Friday, February 07, 2014

Liverpool Uni Workers Strike as Grassroots Rebellion Grows

Photo: Liverpool UCU
University staff across Liverpool went on strike yesterday, in action which coincided with the national dispute over a one per cent 'pay rise'. However, the Liverpool situation has specific differences to the state of play country-wide, and there is an element of unpredictability which from reports seems absent elsewhere. In a slow, but steady way, staff at campuses in the city are becoming more militant, and building links with each other which here and there is breaking the control of the union hierarchy.

It was the third time university staff had struck since October. On Halloween, an enthusiastic crowd of workers from all four Liverpool universities (University of Liverpool, John Moores, Hope and Liverpool Institute of Performing Arts) plus Edge Hill had gathered for a noisy demo, having shut down campuses. In early December, a large demonstration made the same points once more, before students occupied the Irish Studies building in solidarity. They raised much awareness of the dispute, before the university management erected scaffolding outside, compelling the besieged occupiers to quickly leave.

Certainly at University of Liverpool, this third strike was a big success. There were three hundred workers on picket lines fanned out across every building and car park, ensuring that it was far from business as usual for £300k+ a year vice chancellor Sir Howard Newby and co.

Compared to Halloween, the rally at U of L and subsequent march through town did not seem particularly inspired. Numbers were slightly down, with less travelling from other unis and less solidarity from the wider left. The march itself had an unusual atmosphere, with few banners or placards, no chanting, and people generally chatting in small groups as they ambled towards their refreshment destination. Scenes like this were likely repeated across the country.

So some of the immediate enthusiasm felt at the start of the dispute was clearly missing, and in some respects this is surely due to the way that the bureaucracies of University and College Union, Unite and Unison have strung out the dispute over such a long period. With UCU, there is the added factor of the two hour mini strikes which have seen lecturers to lose pay in recent weeks.

However, there have been developments in in Liverpool which make the local picture different. The roots of this go back to early last summer, when a separate dispute began at U of L. As I wrote last July:
"In June, the University of Liverpool demanded that 2,803 non-academic staff accept drastically inferior working conditions (longer hours without overtime pay, and on weekends and bank holidays without compensation) or face dismissal. The Vice Chancellor, Sir Howard Newby, did so on the basis of new, anti-working class laws brought in by the coalition government, reducing the required notice in such cases from ninety days to just forty-five. The attacks from Newby are so far unprecedented in the education sector, and will therefore be used to set a 'new normal' benchmark for the rest of the country."
Unite called a demonstration against a posh dinner for Newby and friends at the city's St George's Hall, but then pulled back from this on the sole basis that the negotiation deadline had been extended into the summer break. A farcical non-demonstration then took place. Alone amongst the university's unions, UCU threatened strike action over the attack, and shortly before the new September semester, management gave in to the union's members...but not those of Unite and Unison employed at the same uni!

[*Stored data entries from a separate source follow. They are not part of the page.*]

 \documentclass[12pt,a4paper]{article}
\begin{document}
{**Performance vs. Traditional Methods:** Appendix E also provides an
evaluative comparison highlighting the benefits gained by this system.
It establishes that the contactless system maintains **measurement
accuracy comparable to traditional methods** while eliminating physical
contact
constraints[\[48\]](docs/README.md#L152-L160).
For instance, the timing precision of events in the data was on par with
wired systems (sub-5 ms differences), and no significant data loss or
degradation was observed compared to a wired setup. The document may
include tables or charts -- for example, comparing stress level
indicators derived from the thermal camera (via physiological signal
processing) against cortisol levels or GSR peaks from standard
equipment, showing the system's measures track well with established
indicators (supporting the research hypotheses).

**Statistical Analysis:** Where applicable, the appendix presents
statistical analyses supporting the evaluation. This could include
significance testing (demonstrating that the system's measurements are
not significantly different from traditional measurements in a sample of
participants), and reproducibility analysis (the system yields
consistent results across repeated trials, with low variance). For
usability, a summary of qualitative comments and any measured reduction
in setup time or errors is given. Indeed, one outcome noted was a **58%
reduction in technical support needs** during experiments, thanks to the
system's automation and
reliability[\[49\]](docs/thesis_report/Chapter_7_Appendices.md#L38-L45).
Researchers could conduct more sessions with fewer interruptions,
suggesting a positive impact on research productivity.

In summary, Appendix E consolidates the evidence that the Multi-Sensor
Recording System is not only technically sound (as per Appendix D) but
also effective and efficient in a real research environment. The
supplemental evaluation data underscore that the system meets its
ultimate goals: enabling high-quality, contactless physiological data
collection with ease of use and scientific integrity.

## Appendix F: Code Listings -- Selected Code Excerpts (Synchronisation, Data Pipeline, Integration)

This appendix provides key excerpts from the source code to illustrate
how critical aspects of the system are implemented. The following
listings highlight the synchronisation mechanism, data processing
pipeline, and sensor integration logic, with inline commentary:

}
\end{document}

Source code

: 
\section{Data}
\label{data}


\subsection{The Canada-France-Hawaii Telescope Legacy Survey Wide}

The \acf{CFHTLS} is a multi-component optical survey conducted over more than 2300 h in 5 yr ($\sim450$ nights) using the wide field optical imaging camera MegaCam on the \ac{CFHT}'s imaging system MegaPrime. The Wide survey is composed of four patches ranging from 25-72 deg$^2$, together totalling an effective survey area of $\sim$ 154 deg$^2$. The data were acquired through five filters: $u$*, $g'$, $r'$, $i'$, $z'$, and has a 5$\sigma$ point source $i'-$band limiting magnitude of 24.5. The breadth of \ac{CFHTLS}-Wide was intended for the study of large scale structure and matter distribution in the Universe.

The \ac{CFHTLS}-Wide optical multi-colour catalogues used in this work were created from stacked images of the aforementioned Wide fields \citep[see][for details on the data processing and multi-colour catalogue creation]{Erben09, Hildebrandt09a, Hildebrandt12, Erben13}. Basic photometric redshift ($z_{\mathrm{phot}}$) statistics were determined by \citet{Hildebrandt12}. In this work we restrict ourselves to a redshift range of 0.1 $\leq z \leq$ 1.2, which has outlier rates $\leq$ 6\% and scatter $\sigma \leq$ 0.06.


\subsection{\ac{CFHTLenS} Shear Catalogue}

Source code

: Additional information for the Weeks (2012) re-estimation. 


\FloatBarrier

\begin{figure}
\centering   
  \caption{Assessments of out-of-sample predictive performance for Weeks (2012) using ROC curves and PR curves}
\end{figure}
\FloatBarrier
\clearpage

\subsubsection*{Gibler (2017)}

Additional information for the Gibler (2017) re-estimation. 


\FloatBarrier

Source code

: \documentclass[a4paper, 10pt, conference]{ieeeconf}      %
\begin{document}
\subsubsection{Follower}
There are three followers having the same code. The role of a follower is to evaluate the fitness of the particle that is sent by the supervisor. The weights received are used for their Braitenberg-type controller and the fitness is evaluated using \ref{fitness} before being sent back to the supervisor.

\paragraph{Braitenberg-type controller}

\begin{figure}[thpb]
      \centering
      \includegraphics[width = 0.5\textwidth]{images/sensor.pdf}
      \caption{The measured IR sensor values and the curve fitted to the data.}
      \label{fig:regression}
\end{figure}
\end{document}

Following this, Unite and Unison members at U of L held their own extra strike day following the one with UCU in December. Management instructed UCU members to cross picket lines. Parallel to this development, Unite officials had tried to call off their members' strike action at short notice, but the members refused to be swayed, and took the action they had voted for anyway. The U of L Unite branch had not actually met in many years, and on one member's suggestion, the event proved the catalyst for an agreement to meet regularly, in conjunction with UCU and Unison members on the campus.

These meetings are still taking place. According to one striker I spoke to yesterday, there is a growing militancy within them, which will resist any attempts to play members of one union off against another. If and when the national bureaucracies try to wind down the countrywide dispute, it seems like something else could develop in Liverpool, and particular at U of L. That militancy was buried deep yesterday, but given the right conditions, it could come to the surface. Even if that doesn't happen over current disputes, rank and file cross-union roots are growing which will help resistance develop in future struggles.